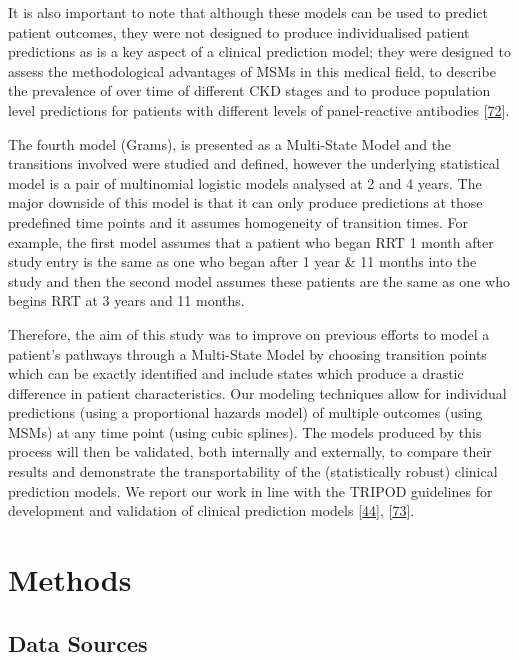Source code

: \documentclass[12pt,PhD,twoside,openright]{muthesis}
\begin{document}
It is also important to note that although these models can be used to predict patient outcomes, they were not designed to produce individualised patient predictions as is a key aspect of a clinical prediction model; they were designed to assess the methodological advantages of MSMs in this medical field, to describe the prevalence of over time of different CKD stages and to produce population level predictions for patients with different levels of panel-reactive antibodies {[}\protect\hyperlink{ref-royston_prognosis_2009}{72}{]}.

The fourth model (Grams), is presented as a Multi-State Model and the transitions involved were studied and defined, however the underlying statistical model is a pair of multinomial logistic models analysed at 2 and 4 years. The major downside of this model is that it can only produce predictions at those predefined time points and it assumes homogeneity of transition times. For example, the first model assumes that a patient who began RRT 1 month after study entry is the same as one who began after 1 year \& 11 months into the study and then the second model assumes these patients are the same as one who begins RRT at 3 years and 11 months.

Therefore, the aim of this study was to improve on previous efforts to model a patient's pathways through a Multi-State Model by choosing transition points which can be exactly identified and include states which produce a drastic difference in patient characteristics. Our modeling techniques allow for individual predictions (using a proportional hazards model) of multiple outcomes (using MSMs) at any time point (using cubic splines). The models produced by this process will then be validated, both internally and externally, to compare their results and demonstrate the transportability of the (statistically robust) clinical prediction models. We report our work in line with the TRIPOD guidelines for development and validation of clinical prediction models {[}\protect\hyperlink{ref-collins_transparent_2015}{44}{]}, {[}\protect\hyperlink{ref-moons_transparent_2015}{73}{]}.

\hypertarget{methods-7}{%
\section{Methods}\label{methods-7}}

\hypertarget{data-sources}{%
\subsection{Data Sources}\label{data-sources}}
\end{document}

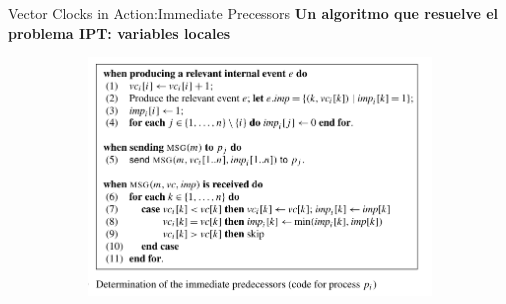 \begin{frame}[fragile]{Vector Clocks in Action:}{Immediate Precessors}
    \justifying
    \textbf{Un algoritmo que resuelve el problema IPT: variables locales}
    \begin{figure}
        \centering
        \begin{subfigure}[b]{\textwidth}
            \includegraphics[scale=0.7]{Imagenes/algoIPT.png}
            \label{fig:ejemplo1}
        \end{subfigure}
    \end{figure}
\end{frame}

###

Task instructions:
Verbatim transcription needed, from the opening line of the entries above through the line containing "It is also important"; pictures do not belong in it.

The completed task:
Source code

: \documentclass[12pt,PhD,twoside,openright]{muthesis}
\begin{document}
It is also important to note that although these models can be used to predict patient outcomes, they were not designed to produce individualised patient predictions as is a key aspect of a clinical prediction model; they were designed to assess the methodological advantages of MSMs in this medical field, to describe the prevalence of over time of different CKD stages and to produce population level predictions for patients with different levels of panel-reactive antibodies {[}\protect\hyperlink{ref-royston_prognosis_2009}{72}{]}.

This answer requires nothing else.